# **Homelessness - Project 3**
## Inference for the Population Proportion

# **Importing Necessary Python Modules**

Python incorporates a variety of open source add-ins called modules that add extra features to the basic setup. The name of the modules is after the import or from statement, and the purpose is in a non-code comment after the hashtag (#).




In [13]:
import pandas as pd                 #Data analysis
import numpy as np                  #Calculations
from IPython.display import Image   #Display images
from scipy.stats import norm        #Confidence Interval

In [14]:
# Assigns the URL of the image to display to the name 'image_url'.
image_url = 'https://endhomelessness.org/wp-content/uploads/2019/03/homelessness-statistics.jpg'

# Display the image
Image(url=image_url, width = 500)

# **Context**

The Continuum of Care (CoC) Program is designed to promote communitywide commitment to the goal of ending homelessness; provide funding for efforts by nonprofit providers, and State and local governments to quickly rehouse homeless individuals and families while minimizing the trauma and dislocation caused to homeless individuals, families, and communities by homelessness; promote access to and effect utilization of mainstream programs by homeless individuals and families; and optimize self-sufficiency among individuals and families experiencing homelessness. For more information on the Program, please visit https://www.hudexchange.info/programs/coc/

The U.S. Department of Housing and Urban Development (HUD) provides Point-in-Time (PIT) count reports of sheltered and unsheltered persons experiencing homelessness, by household type and subpopulation. This data is available at the national and state level, and for each CoC. HUD also provides Housing Inventory Count (HIC) reports, which provide a snapshot of a CoC’s inventory of beds and units available on the night designated for the count by program type, and include beds dedicated to serve persons who are homeless as well as persons in Permanent Supportive Housing. This raw data set contains PIT estimates of homelessness, and the corresponding accompanying HIC data from 2021.
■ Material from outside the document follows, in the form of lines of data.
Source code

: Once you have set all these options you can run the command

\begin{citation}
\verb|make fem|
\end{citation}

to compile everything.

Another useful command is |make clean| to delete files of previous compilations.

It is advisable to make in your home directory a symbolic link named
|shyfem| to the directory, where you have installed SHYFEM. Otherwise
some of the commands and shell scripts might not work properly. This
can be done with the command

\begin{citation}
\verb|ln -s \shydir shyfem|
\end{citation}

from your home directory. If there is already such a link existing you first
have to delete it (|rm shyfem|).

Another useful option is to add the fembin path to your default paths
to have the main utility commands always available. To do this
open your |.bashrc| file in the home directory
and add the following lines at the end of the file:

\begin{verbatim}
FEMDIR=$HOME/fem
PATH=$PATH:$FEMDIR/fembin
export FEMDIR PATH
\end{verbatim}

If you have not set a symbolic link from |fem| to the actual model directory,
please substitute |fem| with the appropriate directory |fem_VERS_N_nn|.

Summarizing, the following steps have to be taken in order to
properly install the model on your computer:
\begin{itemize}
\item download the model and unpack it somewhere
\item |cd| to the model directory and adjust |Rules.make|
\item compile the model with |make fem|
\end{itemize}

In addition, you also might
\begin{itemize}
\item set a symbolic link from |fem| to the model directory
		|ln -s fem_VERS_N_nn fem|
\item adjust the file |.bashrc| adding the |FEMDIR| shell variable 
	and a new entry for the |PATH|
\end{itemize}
Attribution: Adapted from U.S. Department of Housing and Urban Development


# **About the Dataset**

This dataset contains 100 rows corresponding to a random sample of localities (typically counties or similar large regions) that received Continuum of Care funding from HUD. A total of 21 variables are provided as listed in the table below.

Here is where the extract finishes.